Skip to content

Data Modeling Guidelines

Logical Model

  • Align the model with domain language (DDD): aggregates, entities, value objects.
  • An aggregate is a consistency boundary — enforce invariants within it, never across aggregates.
  • Value objects are immutable and identified by their value, not an ID.
  • Entities have identity that persists across state changes.
  • Model behavior, not just data: place domain logic inside aggregates, not in services.
  • Aggregates are pure domain objects — no I/O, no persistence, no external calls.
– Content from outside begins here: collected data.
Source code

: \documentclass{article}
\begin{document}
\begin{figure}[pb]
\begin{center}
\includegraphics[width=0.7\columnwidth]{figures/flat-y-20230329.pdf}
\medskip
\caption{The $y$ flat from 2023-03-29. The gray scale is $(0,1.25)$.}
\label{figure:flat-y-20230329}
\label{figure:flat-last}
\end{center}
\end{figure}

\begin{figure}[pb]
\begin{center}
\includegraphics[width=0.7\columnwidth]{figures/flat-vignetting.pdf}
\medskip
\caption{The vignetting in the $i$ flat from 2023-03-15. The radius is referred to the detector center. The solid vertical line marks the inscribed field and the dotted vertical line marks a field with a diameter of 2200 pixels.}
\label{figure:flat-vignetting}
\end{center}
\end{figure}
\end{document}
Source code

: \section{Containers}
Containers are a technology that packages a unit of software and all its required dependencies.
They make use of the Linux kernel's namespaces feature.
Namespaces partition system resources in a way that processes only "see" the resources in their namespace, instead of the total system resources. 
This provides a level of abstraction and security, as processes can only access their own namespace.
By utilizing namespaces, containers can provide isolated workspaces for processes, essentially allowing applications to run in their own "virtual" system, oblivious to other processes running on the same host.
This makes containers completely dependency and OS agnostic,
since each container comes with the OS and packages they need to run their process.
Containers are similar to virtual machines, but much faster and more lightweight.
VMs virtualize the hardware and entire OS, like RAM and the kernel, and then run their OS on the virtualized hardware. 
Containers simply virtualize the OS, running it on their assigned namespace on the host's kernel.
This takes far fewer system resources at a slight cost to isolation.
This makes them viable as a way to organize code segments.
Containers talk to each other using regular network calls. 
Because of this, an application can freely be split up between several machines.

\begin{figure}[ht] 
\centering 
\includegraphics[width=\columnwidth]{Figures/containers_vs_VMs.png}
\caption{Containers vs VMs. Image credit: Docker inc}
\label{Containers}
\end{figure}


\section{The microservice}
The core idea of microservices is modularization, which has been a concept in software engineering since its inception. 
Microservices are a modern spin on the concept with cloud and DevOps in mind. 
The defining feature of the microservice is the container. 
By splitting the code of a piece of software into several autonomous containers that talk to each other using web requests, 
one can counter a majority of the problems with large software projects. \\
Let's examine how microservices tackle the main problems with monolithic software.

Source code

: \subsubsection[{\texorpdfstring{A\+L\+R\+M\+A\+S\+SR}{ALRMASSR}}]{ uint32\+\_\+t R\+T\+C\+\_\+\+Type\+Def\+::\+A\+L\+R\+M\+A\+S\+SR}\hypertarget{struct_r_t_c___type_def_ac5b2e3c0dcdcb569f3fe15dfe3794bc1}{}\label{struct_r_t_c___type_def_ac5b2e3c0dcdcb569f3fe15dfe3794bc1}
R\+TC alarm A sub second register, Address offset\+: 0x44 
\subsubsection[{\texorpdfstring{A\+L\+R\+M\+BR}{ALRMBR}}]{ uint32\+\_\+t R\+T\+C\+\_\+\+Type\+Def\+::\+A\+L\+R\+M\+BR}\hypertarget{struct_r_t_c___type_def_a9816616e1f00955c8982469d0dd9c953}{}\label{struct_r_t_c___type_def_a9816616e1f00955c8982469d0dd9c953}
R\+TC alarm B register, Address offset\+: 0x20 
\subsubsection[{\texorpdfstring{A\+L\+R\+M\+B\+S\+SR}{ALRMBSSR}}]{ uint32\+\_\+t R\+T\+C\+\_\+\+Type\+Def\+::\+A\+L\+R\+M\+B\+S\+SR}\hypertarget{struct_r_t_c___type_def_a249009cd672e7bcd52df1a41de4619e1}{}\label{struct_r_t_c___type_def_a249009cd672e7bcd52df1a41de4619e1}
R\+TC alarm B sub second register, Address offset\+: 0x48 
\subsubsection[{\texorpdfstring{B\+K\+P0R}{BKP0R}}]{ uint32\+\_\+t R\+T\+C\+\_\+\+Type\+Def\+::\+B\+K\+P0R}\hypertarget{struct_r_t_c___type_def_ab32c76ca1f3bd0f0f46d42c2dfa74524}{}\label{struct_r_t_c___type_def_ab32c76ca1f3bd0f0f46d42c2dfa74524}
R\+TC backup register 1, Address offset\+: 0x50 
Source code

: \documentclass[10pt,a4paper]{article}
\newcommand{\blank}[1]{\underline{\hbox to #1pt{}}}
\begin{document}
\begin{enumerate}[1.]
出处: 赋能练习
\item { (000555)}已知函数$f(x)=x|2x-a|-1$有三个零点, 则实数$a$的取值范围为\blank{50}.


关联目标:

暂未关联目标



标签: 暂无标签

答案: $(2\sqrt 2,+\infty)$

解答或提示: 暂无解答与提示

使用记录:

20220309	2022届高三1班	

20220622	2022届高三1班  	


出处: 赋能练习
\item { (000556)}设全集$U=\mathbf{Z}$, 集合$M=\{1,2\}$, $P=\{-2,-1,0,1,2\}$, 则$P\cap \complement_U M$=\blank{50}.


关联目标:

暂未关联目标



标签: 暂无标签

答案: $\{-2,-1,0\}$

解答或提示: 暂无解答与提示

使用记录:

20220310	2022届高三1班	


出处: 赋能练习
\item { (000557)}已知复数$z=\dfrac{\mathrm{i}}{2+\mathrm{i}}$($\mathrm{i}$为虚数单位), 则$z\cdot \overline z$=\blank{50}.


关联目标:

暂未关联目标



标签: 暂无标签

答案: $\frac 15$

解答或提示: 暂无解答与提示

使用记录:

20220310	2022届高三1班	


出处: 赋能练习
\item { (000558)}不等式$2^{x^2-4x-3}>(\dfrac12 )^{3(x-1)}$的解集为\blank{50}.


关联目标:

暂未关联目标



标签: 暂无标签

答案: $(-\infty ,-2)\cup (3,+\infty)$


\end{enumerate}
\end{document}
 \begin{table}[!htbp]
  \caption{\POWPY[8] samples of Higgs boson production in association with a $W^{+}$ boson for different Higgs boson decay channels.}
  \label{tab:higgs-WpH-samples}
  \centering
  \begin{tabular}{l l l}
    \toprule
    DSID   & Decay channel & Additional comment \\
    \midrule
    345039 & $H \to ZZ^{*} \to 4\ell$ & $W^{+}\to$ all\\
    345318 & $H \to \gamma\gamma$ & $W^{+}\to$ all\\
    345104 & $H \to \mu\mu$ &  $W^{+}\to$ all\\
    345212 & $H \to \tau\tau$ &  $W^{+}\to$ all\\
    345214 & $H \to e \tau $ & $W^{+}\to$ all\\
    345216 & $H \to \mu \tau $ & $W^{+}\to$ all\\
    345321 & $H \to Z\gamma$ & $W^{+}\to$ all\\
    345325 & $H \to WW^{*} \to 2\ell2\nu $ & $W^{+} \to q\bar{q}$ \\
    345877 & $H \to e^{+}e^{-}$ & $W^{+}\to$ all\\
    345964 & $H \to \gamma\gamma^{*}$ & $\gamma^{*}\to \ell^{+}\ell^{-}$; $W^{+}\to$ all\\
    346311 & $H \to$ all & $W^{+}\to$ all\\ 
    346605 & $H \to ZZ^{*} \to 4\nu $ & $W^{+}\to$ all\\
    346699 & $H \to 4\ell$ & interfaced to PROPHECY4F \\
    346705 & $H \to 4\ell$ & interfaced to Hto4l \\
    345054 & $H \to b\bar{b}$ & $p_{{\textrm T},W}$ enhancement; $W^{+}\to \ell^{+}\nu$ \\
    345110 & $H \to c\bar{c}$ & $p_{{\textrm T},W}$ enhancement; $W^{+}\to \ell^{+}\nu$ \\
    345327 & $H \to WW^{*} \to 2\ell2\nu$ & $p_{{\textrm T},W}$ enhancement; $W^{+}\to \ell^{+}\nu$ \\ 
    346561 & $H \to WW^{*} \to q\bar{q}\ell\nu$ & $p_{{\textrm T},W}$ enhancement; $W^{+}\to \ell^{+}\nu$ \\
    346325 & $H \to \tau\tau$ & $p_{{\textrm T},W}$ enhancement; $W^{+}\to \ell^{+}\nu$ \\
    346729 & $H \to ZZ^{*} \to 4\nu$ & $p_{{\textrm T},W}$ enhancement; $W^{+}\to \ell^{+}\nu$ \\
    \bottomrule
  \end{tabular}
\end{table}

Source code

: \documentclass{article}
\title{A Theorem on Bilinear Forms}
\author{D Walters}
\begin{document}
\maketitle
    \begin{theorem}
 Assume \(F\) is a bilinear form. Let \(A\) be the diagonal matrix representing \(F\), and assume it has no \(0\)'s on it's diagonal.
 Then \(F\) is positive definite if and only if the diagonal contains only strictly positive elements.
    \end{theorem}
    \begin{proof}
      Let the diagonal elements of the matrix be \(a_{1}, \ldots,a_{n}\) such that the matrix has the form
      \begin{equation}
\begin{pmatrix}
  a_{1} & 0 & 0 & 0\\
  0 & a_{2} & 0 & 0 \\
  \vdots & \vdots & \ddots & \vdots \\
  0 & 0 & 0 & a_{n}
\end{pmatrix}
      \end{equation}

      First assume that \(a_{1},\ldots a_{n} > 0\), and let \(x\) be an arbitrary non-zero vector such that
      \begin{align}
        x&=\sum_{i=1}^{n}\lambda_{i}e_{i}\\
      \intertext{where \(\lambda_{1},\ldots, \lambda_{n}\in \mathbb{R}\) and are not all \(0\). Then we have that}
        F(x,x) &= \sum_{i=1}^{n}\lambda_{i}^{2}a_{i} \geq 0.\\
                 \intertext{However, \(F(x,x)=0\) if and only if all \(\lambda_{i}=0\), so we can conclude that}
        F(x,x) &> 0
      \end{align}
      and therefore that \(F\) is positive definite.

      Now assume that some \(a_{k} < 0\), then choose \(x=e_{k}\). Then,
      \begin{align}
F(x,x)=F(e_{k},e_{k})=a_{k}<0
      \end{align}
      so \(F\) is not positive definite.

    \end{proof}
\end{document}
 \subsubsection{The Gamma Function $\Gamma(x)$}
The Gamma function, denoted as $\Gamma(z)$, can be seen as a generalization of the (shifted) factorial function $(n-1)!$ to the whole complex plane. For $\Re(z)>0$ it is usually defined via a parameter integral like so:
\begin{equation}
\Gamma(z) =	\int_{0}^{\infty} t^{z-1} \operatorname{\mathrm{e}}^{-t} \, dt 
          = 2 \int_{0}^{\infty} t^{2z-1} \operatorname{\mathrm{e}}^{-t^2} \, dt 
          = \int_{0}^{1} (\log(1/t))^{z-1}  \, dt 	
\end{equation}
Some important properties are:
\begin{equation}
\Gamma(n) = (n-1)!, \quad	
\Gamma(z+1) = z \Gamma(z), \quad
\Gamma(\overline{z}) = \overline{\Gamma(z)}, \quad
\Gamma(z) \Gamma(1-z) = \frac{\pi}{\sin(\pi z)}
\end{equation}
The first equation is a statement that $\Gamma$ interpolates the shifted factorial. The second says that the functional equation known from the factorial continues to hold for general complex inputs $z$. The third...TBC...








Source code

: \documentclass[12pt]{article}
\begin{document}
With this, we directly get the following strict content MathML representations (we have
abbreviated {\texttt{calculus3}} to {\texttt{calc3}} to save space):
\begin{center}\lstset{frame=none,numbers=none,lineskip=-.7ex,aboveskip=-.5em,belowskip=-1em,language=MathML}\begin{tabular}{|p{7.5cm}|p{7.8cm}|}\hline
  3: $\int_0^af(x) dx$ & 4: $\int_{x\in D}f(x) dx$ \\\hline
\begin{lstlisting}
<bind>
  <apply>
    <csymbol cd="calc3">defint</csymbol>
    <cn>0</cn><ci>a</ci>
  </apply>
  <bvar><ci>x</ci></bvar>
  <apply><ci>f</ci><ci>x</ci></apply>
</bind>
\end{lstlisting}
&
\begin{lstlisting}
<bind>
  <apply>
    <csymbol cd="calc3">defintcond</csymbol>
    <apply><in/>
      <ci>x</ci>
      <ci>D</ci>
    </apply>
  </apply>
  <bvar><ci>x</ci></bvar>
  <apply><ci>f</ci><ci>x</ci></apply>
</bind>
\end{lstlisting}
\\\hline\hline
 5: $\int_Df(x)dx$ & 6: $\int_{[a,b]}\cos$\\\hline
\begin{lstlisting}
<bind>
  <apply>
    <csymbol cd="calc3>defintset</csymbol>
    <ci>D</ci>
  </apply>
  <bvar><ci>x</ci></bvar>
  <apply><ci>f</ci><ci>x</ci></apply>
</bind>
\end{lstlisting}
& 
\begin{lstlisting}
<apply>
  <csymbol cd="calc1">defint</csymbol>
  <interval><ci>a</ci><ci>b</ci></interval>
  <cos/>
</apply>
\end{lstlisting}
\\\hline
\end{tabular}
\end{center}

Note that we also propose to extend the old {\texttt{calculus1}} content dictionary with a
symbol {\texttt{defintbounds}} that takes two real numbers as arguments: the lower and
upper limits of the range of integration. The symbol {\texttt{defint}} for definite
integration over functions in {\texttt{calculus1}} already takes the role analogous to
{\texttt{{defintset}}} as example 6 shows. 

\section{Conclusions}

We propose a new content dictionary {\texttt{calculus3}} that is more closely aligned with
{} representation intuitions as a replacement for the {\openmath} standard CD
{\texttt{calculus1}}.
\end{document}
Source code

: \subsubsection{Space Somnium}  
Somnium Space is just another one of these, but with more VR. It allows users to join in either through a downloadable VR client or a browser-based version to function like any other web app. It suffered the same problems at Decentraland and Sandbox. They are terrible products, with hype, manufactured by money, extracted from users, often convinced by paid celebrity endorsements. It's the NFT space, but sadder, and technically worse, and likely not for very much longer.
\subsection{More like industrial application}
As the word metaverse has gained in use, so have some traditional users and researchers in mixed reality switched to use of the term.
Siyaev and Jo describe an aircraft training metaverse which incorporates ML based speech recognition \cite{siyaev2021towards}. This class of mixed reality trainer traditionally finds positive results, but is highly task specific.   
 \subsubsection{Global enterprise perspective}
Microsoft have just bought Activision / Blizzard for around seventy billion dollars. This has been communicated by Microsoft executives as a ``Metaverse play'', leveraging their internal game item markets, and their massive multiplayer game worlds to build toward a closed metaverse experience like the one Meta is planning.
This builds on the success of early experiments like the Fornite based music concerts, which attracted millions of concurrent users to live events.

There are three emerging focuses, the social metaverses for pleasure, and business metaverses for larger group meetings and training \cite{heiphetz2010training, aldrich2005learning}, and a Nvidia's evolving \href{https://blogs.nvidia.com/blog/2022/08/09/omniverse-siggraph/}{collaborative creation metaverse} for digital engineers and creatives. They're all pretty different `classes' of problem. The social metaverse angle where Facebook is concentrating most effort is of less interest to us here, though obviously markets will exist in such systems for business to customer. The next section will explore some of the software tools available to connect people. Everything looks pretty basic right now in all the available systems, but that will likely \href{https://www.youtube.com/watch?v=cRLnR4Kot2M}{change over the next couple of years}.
Repositories (infra layer) handle load/save.
  • Avoid anemic models (plain data bags with no behavior).
  • Name types, fields, and relations using the ubiquitous language of the domain — no technical abbreviations.

Physical Model

Relational (SQL)

  • Every table has a surrogate primary key (id); use UUIDs for distributed systems, auto-increment otherwise.
  • Name tables as singular nouns (order, customer), columns as snake_case.
  • Add a created_at / updated_at timestamp to every mutable table.
  • Normalize to 3NF by default; denormalize only when read performance requires it and you can justify it.
  • Declare foreign keys and let the DB enforce referential integrity.
  • Index every foreign key and every column used in WHERE, ORDER BY, or JOIN predicates.
  • Avoid NULL where possible — NULL means "unknown", not "empty" or "zero".
  • Never store multiple values in a single column (no comma-separated lists).
  • Migrations are forward-only; never modify existing migration files.

Document Stores

  • Embed data that is always read together and only written by one aggregate.
  • Reference (by ID) data that is shared across aggregates or grows unbounded.
  • Design documents around read patterns, not write patterns.
  • Keep documents small — avoid unbounded arrays inside a document.
  • Include a schema_version field for forward-compatible migrations.

Key/Value Stores

  • Design keys to be self-describing and hierarchical: <namespace>:<entity>:<id> (e.g., session:user:42).
  • Set a TTL for all ephemeral data (sessions, caches, rate-limit counters).
  • Never store relational data in a key/value store; use it for caching, sessions, and simple counters.
  • Document the key schema in the codebase alongside the access code.